NVIDIA / k8s-device-plugin

NVIDIA device plugin for Kubernetes
Apache License 2.0
2.79k stars 620 forks source link

GPU health status exposure and remediation methods #519

Open aidan-canva opened 8 months ago

aidan-canva commented 8 months ago

This is more of a general question of the nvidia/k8s-device-plugin and its current 'responsibilities' and understanding its plans and scope for the future - specifically around GPU health detection and remediation. I've been down a bit of a rabbit hole and figured summarizing my findings and asking here would be the best place to get clarity.

GPUs on nodes can start as unhealthy (upon boot) or become unhealthy at a later stage. Nodes can have more than one GPU. Recent versions of k8s-device-plugin have started to implement some health checking, mostly checking for EventTypeXidCriticalError events and marking the device as unhealthy as part of the k8s device plugin spec.

From what I can find:

A device being marked as unhealthy does not have any impact on a Pod(s?) that has the device attached. It only affects the ability to schedule NEW Pods onto the device. Some external process monitoring the device status (or a Pod health check/general Pod crash) would have to handle this situation. Is that correct?

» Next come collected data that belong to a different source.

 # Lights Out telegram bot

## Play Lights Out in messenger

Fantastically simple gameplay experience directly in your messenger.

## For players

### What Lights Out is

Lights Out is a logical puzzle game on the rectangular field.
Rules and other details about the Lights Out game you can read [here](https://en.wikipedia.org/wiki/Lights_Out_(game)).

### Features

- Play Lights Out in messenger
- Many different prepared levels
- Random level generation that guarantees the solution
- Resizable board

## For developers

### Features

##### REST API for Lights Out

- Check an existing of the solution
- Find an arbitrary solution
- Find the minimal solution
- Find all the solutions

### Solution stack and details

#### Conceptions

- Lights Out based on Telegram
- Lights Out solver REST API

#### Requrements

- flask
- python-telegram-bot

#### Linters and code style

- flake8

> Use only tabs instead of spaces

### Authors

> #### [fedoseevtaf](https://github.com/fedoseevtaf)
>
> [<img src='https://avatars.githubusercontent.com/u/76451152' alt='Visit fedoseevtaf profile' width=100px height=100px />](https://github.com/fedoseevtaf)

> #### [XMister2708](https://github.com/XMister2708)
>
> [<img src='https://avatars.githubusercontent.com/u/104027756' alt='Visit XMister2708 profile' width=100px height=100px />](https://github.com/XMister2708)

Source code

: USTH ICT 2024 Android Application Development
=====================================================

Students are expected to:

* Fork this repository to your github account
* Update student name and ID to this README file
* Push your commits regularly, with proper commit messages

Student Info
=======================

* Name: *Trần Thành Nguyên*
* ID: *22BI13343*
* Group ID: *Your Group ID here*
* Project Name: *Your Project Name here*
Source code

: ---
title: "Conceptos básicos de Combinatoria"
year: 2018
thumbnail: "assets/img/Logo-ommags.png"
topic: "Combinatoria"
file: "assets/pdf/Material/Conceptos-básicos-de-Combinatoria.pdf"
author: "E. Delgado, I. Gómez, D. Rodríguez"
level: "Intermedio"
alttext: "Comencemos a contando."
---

This device plugin (from what I can see?) doesn't currently expose the device health status externally (ie via a /metrics) endpoint so it is difficult to have an external process monitor a devices health status and action it. From this, it is also difficult to tie a device to Pod(s) that are using it.

dcgm-exporter recently added the exposure of EventTypeXidCriticalError counters. This opens opportunity to create a process to operate on nodes with 'unhealthy' devices (ie cordon and drain) but doesn't address the situation where there is a node with multiple GPU's and you only want to evict the impacted Pod(s).

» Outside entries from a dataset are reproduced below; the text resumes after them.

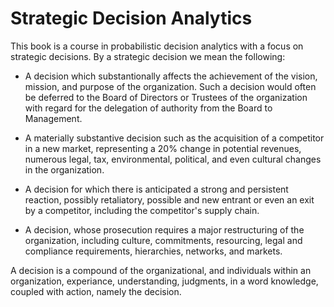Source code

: # Strategic Decision Analytics

This book is a course in probabilistic decision analytics with a focus on strategic decisions. By a strategic decision we mean the following:

- A decision which substantionally affects the achievement of the vision, mission, and purpose of the organization. Such a decision would often be deferred to the Board of Directors or Trustees of the organization with regard for the delegation of authority from the Board to Management.

- A materially substantive decision such as the acquisition of a competitor in a new market, representing a 20\% change in potential revenues, numerous legal, tax, environmental, political, and even cultural changes in the organization.

- A decision for which there is anticipated a strong and persistent reaction, possibly retaliatory, possible and new entrant or even an exit by a competitor, including the competitor's supply chain.

- A decision, whose prosecution requires a major restructuring of the organization, including culture, commitments, resourcing, legal and compliance requirements, hierarchies, networks, and markets.

A decision is a compound of the organizational, and individuals within an organization, experiance, understanding, judgments, in a word knowledge, coupled with action, namely the decision.

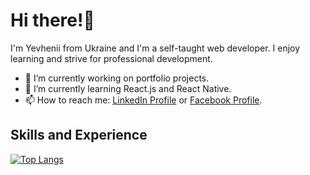 <h1> Hi there!👋 </h1>

I'm Yevhenii from Ukraine and I'm a self-taught web developer. I enjoy learning and strive for professional development.

- 🔭 I’m currently working on portfolio projects. 
- 🌱 I’m currently learning  React.js and React Native.
- 📫 How to reach me: [LinkedIn Profile](https://www.linkedin.com/in/yevhenii-p-b98638128/) or [Facebook Profile](https://www.facebook.com/yevhenii.pyl/).

<h2> Skills and Experience </h2>

[![Top Langs](https://github-readme-stats.vercel.app/api/top-langs/?username=anuraghazra&layout=compact)](https://github.com/yevhenii-pyl/github-readme-stats)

The other gap (from my understanding) is in doing extended health checking. There are other (perhaps more application specific) circumstances in which a GPU should be marked as unhealthy (ie DCGM_FI_DEV_RETIRED_PENDING > 0, indicating restart required). Is the future scope of k8s-device-plugin to support these kinds of bespoke health checks? Or should the device plugin expose the ability to mark a device as unhealthy from an external process?

Apologies if I have made some incorrect assumptions or if all of this is already explained somewhere (I've trawled through historical issues across various repos) - happy to be pointed at other docs/repos/solutions that address some of these questions.

aidan-canva commented 7 months ago

@elezar @klueska any thoughts?